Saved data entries
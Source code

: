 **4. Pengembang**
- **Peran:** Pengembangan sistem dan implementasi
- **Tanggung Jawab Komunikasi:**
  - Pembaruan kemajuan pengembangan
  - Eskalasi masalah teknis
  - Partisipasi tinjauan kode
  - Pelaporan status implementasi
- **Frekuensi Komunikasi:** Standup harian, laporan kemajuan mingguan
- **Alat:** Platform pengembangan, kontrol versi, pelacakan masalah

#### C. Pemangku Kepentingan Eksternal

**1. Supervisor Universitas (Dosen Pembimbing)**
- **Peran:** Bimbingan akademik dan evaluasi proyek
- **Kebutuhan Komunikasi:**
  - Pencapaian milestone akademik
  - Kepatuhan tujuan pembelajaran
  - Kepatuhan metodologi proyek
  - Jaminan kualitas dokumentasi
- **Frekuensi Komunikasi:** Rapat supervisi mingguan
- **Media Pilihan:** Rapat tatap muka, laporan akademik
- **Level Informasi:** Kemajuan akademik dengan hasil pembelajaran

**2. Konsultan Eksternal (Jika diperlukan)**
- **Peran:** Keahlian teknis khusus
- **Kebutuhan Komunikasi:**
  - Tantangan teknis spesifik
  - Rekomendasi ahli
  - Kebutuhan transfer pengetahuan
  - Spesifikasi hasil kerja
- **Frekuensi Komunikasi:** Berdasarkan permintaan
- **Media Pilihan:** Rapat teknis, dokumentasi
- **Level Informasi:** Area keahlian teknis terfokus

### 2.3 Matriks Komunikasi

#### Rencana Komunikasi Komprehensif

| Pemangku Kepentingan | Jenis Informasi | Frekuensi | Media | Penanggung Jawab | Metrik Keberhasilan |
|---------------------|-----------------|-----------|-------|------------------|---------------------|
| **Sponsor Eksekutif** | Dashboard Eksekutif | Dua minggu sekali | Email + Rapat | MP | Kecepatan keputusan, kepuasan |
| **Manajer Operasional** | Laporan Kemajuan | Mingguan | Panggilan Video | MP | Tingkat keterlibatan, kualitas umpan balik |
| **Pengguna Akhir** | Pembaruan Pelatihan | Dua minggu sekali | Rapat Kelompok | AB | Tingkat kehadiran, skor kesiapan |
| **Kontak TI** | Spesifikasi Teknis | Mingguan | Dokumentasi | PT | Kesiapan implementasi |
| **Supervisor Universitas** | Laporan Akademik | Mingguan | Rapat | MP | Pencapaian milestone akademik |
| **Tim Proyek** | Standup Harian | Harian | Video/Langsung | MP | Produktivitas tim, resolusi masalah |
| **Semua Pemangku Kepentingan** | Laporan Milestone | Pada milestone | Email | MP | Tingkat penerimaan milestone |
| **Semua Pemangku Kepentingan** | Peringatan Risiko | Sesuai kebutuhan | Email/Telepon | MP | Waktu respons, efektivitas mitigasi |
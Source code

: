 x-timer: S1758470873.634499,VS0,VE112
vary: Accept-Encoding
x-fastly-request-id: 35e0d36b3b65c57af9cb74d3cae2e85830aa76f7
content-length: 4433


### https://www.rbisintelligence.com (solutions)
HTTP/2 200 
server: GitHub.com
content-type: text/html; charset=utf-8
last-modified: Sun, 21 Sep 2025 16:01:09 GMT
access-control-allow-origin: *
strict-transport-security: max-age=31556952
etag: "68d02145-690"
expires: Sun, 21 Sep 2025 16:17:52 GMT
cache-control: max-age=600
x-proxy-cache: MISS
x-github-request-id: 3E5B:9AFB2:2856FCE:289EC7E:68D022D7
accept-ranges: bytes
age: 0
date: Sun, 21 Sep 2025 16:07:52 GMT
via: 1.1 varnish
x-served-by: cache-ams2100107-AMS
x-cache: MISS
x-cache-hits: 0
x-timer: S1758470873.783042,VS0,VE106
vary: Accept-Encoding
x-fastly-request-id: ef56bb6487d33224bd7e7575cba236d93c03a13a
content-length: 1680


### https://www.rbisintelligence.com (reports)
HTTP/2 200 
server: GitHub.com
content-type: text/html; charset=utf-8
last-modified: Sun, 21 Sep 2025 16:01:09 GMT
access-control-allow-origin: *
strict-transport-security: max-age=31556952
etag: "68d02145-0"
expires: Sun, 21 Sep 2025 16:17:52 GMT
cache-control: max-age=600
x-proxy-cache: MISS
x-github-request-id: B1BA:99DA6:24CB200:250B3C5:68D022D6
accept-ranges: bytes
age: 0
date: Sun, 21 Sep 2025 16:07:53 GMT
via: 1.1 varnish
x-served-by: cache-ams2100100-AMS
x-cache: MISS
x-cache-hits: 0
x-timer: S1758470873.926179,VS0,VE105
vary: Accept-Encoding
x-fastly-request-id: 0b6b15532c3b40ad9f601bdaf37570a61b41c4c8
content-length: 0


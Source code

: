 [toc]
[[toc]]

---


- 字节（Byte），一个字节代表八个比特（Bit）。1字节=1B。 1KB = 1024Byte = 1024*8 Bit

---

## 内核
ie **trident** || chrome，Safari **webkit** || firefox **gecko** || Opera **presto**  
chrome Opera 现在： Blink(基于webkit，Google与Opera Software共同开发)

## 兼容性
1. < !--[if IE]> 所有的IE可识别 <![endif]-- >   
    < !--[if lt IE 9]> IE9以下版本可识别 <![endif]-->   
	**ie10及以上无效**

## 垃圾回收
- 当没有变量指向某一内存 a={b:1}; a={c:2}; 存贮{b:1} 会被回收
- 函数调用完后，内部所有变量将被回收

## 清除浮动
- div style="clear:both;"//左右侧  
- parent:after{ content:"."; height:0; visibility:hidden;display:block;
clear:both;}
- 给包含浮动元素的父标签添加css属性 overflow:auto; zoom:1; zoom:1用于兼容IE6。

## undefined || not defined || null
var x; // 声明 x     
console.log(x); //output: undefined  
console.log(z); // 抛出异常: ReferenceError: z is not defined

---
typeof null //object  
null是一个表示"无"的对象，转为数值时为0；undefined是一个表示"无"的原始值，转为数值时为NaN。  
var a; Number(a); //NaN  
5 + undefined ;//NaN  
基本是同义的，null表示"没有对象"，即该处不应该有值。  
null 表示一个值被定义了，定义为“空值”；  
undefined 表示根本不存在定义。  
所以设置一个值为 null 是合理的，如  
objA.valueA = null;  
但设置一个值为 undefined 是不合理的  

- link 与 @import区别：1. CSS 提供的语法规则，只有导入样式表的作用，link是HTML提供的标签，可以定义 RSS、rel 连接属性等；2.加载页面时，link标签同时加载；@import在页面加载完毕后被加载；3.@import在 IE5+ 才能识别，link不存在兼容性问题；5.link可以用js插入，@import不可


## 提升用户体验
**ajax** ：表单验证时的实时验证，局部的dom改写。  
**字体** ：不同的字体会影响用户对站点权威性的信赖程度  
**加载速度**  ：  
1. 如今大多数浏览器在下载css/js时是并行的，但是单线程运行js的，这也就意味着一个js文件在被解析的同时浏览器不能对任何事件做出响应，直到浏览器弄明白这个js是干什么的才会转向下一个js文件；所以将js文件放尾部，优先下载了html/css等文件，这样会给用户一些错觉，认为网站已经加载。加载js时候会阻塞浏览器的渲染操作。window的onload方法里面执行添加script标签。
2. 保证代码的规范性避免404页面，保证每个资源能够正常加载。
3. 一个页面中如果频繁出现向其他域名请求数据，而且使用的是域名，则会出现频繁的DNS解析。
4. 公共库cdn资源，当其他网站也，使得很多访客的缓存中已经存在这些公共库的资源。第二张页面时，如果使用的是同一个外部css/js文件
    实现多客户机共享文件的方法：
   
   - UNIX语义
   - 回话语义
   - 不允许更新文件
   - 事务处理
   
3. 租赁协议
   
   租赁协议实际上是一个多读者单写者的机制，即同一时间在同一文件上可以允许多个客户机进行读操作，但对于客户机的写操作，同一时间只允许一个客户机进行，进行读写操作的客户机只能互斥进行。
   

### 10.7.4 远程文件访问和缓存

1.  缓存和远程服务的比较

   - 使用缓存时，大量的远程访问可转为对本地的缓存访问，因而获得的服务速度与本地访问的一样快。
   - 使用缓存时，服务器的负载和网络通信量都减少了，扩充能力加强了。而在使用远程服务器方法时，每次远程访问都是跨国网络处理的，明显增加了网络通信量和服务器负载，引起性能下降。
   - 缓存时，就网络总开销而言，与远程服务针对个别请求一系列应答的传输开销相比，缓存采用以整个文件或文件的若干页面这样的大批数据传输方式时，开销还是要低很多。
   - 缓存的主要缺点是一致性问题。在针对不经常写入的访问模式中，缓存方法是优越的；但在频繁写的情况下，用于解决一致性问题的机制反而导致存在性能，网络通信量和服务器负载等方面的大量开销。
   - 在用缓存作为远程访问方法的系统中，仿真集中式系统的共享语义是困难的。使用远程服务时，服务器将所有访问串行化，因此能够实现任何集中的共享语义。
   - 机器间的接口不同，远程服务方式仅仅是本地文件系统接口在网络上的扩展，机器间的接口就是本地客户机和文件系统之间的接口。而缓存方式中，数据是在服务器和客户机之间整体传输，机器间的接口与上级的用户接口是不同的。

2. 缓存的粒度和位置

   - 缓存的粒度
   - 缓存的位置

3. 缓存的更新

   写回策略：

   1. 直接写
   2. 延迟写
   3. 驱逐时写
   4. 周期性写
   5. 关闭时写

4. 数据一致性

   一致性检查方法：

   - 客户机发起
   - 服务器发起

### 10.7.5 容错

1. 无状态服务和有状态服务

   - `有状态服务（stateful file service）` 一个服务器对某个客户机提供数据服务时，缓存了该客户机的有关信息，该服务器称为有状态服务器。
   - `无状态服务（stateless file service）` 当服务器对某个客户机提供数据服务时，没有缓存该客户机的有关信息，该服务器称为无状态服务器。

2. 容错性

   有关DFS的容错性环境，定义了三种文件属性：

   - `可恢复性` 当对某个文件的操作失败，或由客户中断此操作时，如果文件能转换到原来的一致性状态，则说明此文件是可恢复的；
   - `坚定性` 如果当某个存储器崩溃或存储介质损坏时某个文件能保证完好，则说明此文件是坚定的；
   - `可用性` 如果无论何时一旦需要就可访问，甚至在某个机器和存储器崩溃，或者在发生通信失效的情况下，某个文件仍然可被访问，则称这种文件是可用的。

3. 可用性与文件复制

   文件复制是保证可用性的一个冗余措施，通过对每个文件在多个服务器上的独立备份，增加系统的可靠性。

Task requirements
Start with the line above that contains "- **Alat:** Platform" and stop after the line that contains "- Jaminan kualitas dokumentasi". Output those lines exactly, and only those.

Result for this task
- **Alat:** Platform pengembangan, kontrol versi, pelacakan masalah

#### C. Pemangku Kepentingan Eksternal

**1. Supervisor Universitas (Dosen Pembimbing)**
- **Peran:** Bimbingan akademik dan evaluasi proyek
- **Kebutuhan Komunikasi:**
  - Pencapaian milestone akademik
  - Kepatuhan tujuan pembelajaran
  - Kepatuhan metodologi proyek
  - Jaminan kualitas dokumentasi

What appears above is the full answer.